Okay, I exaggerate a bit. The book is full of rational arguments establishing the dysfunctionality of the performance review ("PR""). The tone, however, is wholly unlike that of most such books. Culbert writes with the zeal of a righteous preacher, who knows sin when he sees it and strives to extirpate it root and branch. And he wants the reader to join him. He hammers away (sometimes repetitiously, as in all good sermons) at the evil and promotes a remedy at once more effective and virtuous, what Culbert calls a performance preview ("PP").

Other reviewers outlined Culbert's strictures against the PR, so I will not repeat them at length. My own experience has been that Culbert is spot on.
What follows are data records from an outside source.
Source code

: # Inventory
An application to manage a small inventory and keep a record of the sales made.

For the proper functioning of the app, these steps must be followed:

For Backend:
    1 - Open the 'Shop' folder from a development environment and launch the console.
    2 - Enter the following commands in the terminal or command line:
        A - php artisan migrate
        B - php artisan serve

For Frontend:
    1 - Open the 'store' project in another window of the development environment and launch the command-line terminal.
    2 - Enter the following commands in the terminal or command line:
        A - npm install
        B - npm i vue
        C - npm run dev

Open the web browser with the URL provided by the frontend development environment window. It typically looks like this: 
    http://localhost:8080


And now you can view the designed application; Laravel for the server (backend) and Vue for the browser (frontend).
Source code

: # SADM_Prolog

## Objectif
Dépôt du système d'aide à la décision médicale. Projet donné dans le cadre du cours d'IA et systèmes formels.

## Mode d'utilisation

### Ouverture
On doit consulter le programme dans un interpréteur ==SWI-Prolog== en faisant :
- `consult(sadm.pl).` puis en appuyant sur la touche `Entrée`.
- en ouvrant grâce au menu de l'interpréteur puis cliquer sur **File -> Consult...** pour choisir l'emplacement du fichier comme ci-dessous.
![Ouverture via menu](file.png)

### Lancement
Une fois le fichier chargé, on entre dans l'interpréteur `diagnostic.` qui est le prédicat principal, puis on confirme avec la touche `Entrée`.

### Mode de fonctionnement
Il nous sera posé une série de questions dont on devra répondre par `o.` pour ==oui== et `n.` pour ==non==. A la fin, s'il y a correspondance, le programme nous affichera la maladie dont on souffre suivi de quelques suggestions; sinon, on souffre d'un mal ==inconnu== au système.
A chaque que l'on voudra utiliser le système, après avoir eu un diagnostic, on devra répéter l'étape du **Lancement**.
The PR is irremediably one-sided, subjective, boss-serving, dishonest, counter-productive and backward looking. It leaves employees demoralized and concerned more about personal "faults" than business objectives.

The PP, as Culbert describes it, at least has a chance to create true teams, with everyone (including the boss) jointly accountable for achieving team goals that reflect business objectives. To work, the PP requires trust and honesty between and among subordinates and boss. Culbert recognizes that this can be difficult both to establish and to sustain and must be worked at. Without trust and honesty the PP approach will fail.

Culbert's views are anchored in his deep belief that a desire for useful work is a central part of our humanity. The work experience, he thinks, should thus be satisfying as well as efficient; and fulfilling as well as profitable. He believes that the PR makes attaining these goals impossible. He may well be right.

This is an interesting and passionately argued book, well worth the reading.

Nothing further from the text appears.